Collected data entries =
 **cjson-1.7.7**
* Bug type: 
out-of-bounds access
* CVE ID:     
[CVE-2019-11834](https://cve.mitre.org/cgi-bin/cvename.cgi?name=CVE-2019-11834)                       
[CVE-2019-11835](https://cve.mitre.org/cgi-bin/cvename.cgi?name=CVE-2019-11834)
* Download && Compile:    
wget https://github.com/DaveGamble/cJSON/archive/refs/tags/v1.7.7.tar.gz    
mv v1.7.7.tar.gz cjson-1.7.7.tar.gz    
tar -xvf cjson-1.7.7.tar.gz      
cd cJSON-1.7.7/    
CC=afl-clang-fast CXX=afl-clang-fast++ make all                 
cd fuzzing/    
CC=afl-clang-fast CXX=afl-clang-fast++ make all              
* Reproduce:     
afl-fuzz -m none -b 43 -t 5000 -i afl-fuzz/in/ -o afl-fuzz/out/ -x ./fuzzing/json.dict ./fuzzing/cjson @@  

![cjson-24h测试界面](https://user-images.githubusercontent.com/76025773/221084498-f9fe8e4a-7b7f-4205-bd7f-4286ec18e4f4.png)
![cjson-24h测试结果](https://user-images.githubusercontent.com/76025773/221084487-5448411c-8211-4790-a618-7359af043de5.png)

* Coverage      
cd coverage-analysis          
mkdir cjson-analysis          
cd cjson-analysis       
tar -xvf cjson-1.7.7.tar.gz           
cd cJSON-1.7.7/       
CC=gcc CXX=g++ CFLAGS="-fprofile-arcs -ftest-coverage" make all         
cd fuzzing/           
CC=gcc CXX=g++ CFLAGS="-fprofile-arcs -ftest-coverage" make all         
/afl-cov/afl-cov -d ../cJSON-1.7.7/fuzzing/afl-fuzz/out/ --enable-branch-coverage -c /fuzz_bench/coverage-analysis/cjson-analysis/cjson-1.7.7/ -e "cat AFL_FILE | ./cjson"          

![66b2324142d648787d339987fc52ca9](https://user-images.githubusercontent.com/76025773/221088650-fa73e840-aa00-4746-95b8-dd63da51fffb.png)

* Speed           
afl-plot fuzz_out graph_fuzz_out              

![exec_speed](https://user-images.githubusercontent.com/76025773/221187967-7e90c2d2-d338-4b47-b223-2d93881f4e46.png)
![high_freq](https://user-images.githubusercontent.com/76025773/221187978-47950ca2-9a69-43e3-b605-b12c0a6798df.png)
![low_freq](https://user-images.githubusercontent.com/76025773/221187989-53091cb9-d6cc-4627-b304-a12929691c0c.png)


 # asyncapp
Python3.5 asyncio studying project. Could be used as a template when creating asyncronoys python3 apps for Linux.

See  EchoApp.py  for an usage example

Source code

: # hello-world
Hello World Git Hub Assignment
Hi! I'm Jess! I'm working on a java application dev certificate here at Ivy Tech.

EXERCISE INSTRUCTIONS = Each record above should be set down again in its exact wording.

ANSWER SPACE =
 **cjson-1.7.7**
* Bug type: 
out-of-bounds access
* CVE ID:     
[CVE-2019-11834](https://cve.mitre.org/cgi-bin/cvename.cgi?name=CVE-2019-11834)                       
[CVE-2019-11835](https://cve.mitre.org/cgi-bin/cvename.cgi?name=CVE-2019-11834)
* Download && Compile:    
wget https://github.com/DaveGamble/cJSON/archive/refs/tags/v1.7.7.tar.gz    
mv v1.7.7.tar.gz cjson-1.7.7.tar.gz    
tar -xvf cjson-1.7.7.tar.gz      
cd cJSON-1.7.7/    
CC=afl-clang-fast CXX=afl-clang-fast++ make all                 
cd fuzzing/    
CC=afl-clang-fast CXX=afl-clang-fast++ make all              
* Reproduce:     
afl-fuzz -m none -b 43 -t 5000 -i afl-fuzz/in/ -o afl-fuzz/out/ -x ./fuzzing/json.dict ./fuzzing/cjson @@  

![cjson-24h测试界面](https://user-images.githubusercontent.com/76025773/221084498-f9fe8e4a-7b7f-4205-bd7f-4286ec18e4f4.png)
![cjson-24h测试结果](https://user-images.githubusercontent.com/76025773/221084487-5448411c-8211-4790-a618-7359af043de5.png)

* Coverage      
cd coverage-analysis          
mkdir cjson-analysis          
cd cjson-analysis       
tar -xvf cjson-1.7.7.tar.gz           
cd cJSON-1.7.7/       
CC=gcc CXX=g++ CFLAGS="-fprofile-arcs -ftest-coverage" make all         
cd fuzzing/           
CC=gcc CXX=g++ CFLAGS="-fprofile-arcs -ftest-coverage" make all         
/afl-cov/afl-cov -d ../cJSON-1.7.7/fuzzing/afl-fuzz/out/ --enable-branch-coverage -c /fuzz_bench/coverage-analysis/cjson-analysis/cjson-1.7.7/ -e "cat AFL_FILE | ./cjson"          

![66b2324142d648787d339987fc52ca9](https://user-images.githubusercontent.com/76025773/221088650-fa73e840-aa00-4746-95b8-dd63da51fffb.png)

* Speed           
afl-plot fuzz_out graph_fuzz_out              

![exec_speed](https://user-images.githubusercontent.com/76025773/221187967-7e90c2d2-d338-4b47-b223-2d93881f4e46.png)
![high_freq](https://user-images.githubusercontent.com/76025773/221187978-47950ca2-9a69-43e3-b605-b12c0a6798df.png)
![low_freq](https://user-images.githubusercontent.com/76025773/221187989-53091cb9-d6cc-4627-b304-a12929691c0c.png)


 # asyncapp
Python3.5 asyncio studying project. Could be used as a template when creating asyncronoys python3 apps for Linux.

See  EchoApp.py  for an usage example

Source code

: # hello-world
Hello World Git Hub Assignment
Hi! I'm Jess! I'm working on a java application dev certificate here at Ivy Tech.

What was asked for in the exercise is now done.